An event today confirmed it. I resolved not to say anything, and I did just that.
Sunday Jun 25
Without a car, it took me more than twenty minutes to walk from the bookstore to my office. I wanted to get some stuff done. Too many thoughts were swirling in my mind.
I grabbed a pen and a piece of paper. I wrote down my age at the top. Below it I wrote my major in college and my graduate school discipline. I wrote down where I wanted to be and to live. Then I wrote down everything that was important to me, my interests, my friends, my everything. I wrote down just one word for each thing that crossed my mind. At the end of it, I glanced quickly at the list I just made, still confused, torn asunder in five different directions. I folded the paper up and put it in my pocket. Told myself, I will have to make a choice. Soon.
Waited at the bus-stop for over a quarter of an hour. The bus didn't come. Went back to the building to look for my friends. Couldn't find any. Sunday afternoon, nobody was there. Had the urge to call one of them up to beg for a ride home. It was then that I resolved. I resolved to walk home.
So I started making my journey home on foot. Crossed the road. Made my way past the stadium and the huge parking lot. Climbed the hill past the stately mansions and pretty homes. Left the tree-lined street for the country road. Left the shade for the sun. Walked by fields of wild grass and past the huge estate.

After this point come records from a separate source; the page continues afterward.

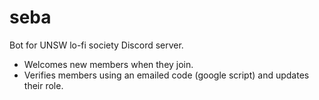 # seba
Bot for UNSW lo-fi society Discord server.

- Welcomes new members when they join.
- Verifies members using an emailed code (google script) and updates their role.

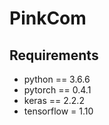 # PinkCom

## Requirements
* python == 3.6.6
* pytorch == 0.4.1
* keras == 2.2.2
* tensorflow = 1.10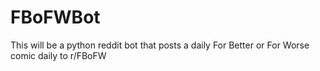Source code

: # FBoFWBot

This will be a python reddit bot that posts a daily For Better or For Worse comic daily to r/FBoFW
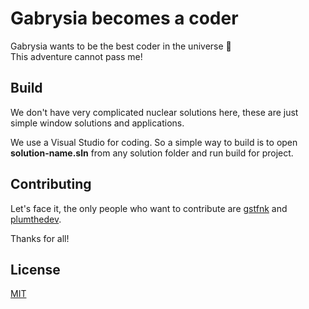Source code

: # Gabrysia becomes a coder

Gabrysia wants to be the best coder in the universe 🚀  
This adventure cannot pass me!

## Build

We don't have very complicated nuclear solutions here, these are just simple window solutions and applications.  

We use a Visual Studio for coding.   So a simple way to build is to open **solution-name.sln** from any solution folder and run build for project.

## Contributing
Let's face it, the only people who want to contribute are [gstfnk](https://github.com/gstfnk) and [plumthedev](https://github.com/plumthedev).  

Thanks for all!

## License
[MIT](https://choosealicense.com/licenses/mit/)

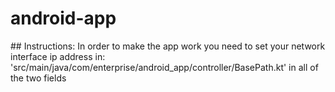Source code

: # android-app

## Instructions: 
  In order to make the app work you need to set your network interface ip address in: 
  'src/main/java/com/enterprise/android_app/controller/BasePath.kt'  in all of the two fields
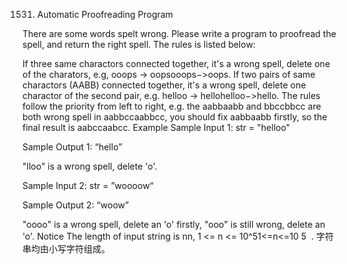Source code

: 1531. Automatic Proofreading Program

There are some words spelt wrong. Please write a program to proofread the spell, and return the right spell.
The rules is listed below:

If three same charactors connected together, it's a wrong spell, delete one of the charators, e.g, ooops -> oopsooops−>oops.
If two pairs of same charactors (AABB) connected together, it's a wrong spell, delete one charactor of the second pair, e.g. helloo -> hellohelloo−>hello.
The rules follow the priority from left to right, e.g. the aabbaabb and bbccbbcc are both wrong spell in aabbccaabbcc, you should fix aabbaabb firstly, so the final result is aabccaabcc.
Example
Sample Input 1:
str = "helloo"

Sample Output 1:
“hello”

"lloo" is a wrong spell, delete 'o'.

Sample Input 2:
str = ”woooow“

Sample Output 2:
“woow”

"oooo" is a wrong spell, delete an 'o' firstly, "ooo" is still wrong, delete an 'o'.
Notice
The length of input string is nn, 1 <= n <= 10^51<=n<=10
​5
​​ .
字符串均由小写字符组成。

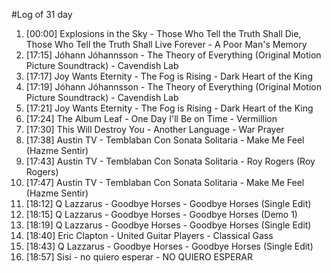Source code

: #Log of 31 day

1. [00:00] Explosions in the Sky - Those Who Tell the Truth Shall Die, Those Who Tell the Truth Shall Live Forever - A Poor Man's Memory
1. [17:15] Jóhann Jóhannsson - The Theory of Everything (Original Motion Picture Soundtrack) - Cavendish Lab
1. [17:17] Joy Wants Eternity - The Fog is Rising - Dark Heart of the King
1. [17:19] Jóhann Jóhannsson - The Theory of Everything (Original Motion Picture Soundtrack) - Cavendish Lab
1. [17:21] Joy Wants Eternity - The Fog is Rising - Dark Heart of the King
1. [17:24] The Album Leaf - One Day I'll Be on Time - Vermillion
1. [17:30] This Will Destroy You - Another Language - War Prayer
1. [17:38] Austin TV - Temblaban Con Sonata Solitaria - Make Me Feel (Hazme Sentir)
1. [17:43] Austin TV - Temblaban Con Sonata Solitaria - Roy Rogers (Roy Rogers)
1. [17:47] Austin TV - Temblaban Con Sonata Solitaria - Make Me Feel (Hazme Sentir)
1. [18:12] Q Lazzarus - Goodbye Horses - Goodbye Horses (Single Edit)
1. [18:15] Q Lazzarus - Goodbye Horses - Goodbye Horses (Demo 1)
1. [18:19] Q Lazzarus - Goodbye Horses - Goodbye Horses (Single Edit)
1. [18:40] Eric Clapton - United Guitar Players - Classical Gass
1. [18:43] Q Lazzarus - Goodbye Horses - Goodbye Horses (Single Edit)
1. [18:57] Sisi - no quiero esperar - NO QUIERO ESPERAR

Trudged forward on the gravel shoulder by the side of the US highway, with cars and trucks thundering by on my right. Crossed the long treeless stretch bordering the huge Walmart.
I walked and walked. Took every step in silence, silence except for the calls of the insects, the cries of the birds, the rustling of the reeds, and the incessant boom from the highway. Silence except for the voices in my head.
In the end, I got home. Just before I stepped into my apartment, I heard the hiss of a bus letting of its gases. Turning around, I spied three people get off the bus. An Indian, a blonde, and a Chinese girl. Students, students like me. The Indian chap remarked with a wide smile, "That felt so great. Must have been the best bus ride I ever took." The girls, they were giggling. A happy sight. Like me, they must have also been deceived by the bus schedule.
I did not smile. But I was thinking, I had walked for an hour and I made it home.
1 Comments:
Glad to see that you are posting again. Very poetic.